Index: doc/user_guide.texi
===================================================================
RCS file: /home/mercury1/repository/mercury/doc/user_guide.texi,v
retrieving revision 1.597
diff -u -p -b -r1.597 user_guide.texi
--- doc/user_guide.texi 30 Oct 2009 03:33:26 -0000 1.597
+++ doc/user_guide.texi 5 Nov 2009 04:03:39 -0000
@@ -9711,7 +9711,7 @@ This only has an effect if the executabl
 @findex -P (runtime option)
 Tells the runtime system to use @var{num} threads
 if the program was built in a parallel low-level C grade.
-The mercury runtime attempts to automatically determine this value if support
+The Mercury runtime attempts to automatically determine this value if support
 is available from the operating system.
 If it cannot or support is unavailable it defaults to @samp{1}.
 
@@ -9737,13 +9737,15 @@ grade.
 @sp 1
 @item --thread-pinning
 @findex --thread-pinning
-Request that the runtime system attempts to pin mercury engines (POSIX threads)
+Request that the runtime system attempts to pin Mercury engines (POSIX threads)
 to CPU cores/hardware threads.
-This only has an effect if the executable was build in a parallel low-level C
+This only has an effect if the executable was built in a parallel low-level C
 grade.
-It is disabled by default unless @samp{-P @var{num}} is not specified and the
-runtime system is able to detect the number of processors enabled by the
-operating system.
+This is disabled by default but may be enabled by default in the future.
+@c In case this is enabled by default the following comment is relevant.

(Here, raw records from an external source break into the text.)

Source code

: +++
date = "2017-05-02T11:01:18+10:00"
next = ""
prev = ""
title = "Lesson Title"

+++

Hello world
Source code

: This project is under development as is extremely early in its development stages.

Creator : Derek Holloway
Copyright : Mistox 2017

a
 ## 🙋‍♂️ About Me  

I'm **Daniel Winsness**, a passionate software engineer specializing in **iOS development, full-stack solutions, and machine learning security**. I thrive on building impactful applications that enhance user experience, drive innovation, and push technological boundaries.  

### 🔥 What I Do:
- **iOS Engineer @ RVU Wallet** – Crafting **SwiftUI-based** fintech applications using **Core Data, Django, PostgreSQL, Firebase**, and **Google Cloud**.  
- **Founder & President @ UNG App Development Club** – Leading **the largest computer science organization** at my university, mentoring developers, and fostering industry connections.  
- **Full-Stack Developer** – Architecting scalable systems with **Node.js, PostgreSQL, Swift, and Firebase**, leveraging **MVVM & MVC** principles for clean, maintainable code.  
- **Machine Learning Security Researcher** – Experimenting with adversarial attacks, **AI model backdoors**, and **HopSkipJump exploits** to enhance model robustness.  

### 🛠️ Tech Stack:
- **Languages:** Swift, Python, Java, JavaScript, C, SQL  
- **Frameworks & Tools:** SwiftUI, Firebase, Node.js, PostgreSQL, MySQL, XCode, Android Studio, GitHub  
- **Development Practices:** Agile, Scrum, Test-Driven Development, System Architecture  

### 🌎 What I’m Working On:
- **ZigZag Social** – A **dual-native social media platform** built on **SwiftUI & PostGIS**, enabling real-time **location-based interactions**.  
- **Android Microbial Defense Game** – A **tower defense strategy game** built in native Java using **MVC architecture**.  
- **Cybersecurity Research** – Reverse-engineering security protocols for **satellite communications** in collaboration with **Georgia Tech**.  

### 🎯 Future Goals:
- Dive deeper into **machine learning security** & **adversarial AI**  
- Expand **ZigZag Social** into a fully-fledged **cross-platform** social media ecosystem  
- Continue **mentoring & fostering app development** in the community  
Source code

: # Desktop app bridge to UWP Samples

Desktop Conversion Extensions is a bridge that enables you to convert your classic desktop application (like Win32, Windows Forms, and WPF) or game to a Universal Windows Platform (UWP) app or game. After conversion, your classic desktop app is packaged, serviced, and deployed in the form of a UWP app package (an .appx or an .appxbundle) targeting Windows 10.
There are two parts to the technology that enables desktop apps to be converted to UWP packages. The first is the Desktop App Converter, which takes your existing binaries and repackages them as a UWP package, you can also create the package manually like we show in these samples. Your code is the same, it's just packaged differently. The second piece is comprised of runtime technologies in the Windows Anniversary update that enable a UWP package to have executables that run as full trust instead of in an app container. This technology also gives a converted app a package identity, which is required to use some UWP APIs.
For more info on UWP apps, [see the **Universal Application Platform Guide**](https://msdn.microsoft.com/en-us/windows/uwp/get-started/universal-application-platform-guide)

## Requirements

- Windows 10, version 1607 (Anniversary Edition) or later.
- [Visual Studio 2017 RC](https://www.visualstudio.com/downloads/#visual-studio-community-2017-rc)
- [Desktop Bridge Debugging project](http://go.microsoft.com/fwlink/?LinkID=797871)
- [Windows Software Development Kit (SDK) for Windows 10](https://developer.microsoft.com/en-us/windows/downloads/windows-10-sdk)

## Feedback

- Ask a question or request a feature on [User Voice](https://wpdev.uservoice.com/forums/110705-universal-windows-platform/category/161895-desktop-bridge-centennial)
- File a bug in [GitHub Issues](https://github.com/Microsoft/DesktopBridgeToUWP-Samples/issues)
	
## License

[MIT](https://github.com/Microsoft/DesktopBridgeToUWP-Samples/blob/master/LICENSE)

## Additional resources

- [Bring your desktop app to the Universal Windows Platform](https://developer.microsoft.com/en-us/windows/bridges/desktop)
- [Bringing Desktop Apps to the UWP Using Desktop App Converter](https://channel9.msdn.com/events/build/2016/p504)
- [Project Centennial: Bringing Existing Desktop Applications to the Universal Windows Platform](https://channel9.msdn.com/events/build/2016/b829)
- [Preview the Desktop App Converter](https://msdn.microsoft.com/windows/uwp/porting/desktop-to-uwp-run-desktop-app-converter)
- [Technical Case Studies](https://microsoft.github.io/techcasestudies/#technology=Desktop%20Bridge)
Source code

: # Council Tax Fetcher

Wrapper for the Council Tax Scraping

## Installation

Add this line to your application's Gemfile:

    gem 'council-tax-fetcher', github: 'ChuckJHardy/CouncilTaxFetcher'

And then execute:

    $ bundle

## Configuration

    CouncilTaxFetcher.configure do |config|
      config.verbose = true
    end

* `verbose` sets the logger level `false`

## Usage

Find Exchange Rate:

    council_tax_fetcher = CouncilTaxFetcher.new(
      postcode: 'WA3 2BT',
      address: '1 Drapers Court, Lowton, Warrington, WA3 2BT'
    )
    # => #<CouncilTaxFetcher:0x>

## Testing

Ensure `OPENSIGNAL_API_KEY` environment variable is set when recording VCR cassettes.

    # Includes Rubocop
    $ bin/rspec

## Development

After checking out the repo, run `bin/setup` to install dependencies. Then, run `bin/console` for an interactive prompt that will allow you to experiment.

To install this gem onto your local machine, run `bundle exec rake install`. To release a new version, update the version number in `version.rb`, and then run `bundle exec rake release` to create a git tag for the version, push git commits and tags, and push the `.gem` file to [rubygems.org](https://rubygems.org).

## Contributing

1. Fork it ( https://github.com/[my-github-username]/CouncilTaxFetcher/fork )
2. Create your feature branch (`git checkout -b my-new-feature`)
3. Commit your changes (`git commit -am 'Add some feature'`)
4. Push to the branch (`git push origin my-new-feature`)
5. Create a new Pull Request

+@c This is disabled by default unless @samp{-P @var{num}} is not specified and the
+@c runtime system is able to detect the number of processors enabled by the
+@c operating system.
 
 @c @item -r @var{num}
 @c @findex -r (runtime option)
Index: runtime/mercury_atomic_ops.c
===================================================================
RCS file: /home/mercury1/repository/mercury/runtime/mercury_atomic_ops.c,v
retrieving revision 1.4
diff -u -p -b -r1.4 mercury_atomic_ops.c
--- runtime/mercury_atomic_ops.c 16 Aug 2009 10:18:36 -0000 1.4
+++ runtime/mercury_atomic_ops.c 24 Aug 2009 04:49:48 -0000
@@ -14,11 +14,12 @@
 #include "mercury_imp.h"
 #include "mercury_atomic_ops.h"
 
+/*---------------------------------------------------------------------------*/
+
 #if defined(MR_LL_PARALLEL_CONJ)
 
-/*---------------------------------------------------------------------------*/
 /*
-** Provide definitions for functions declared `extern inline'.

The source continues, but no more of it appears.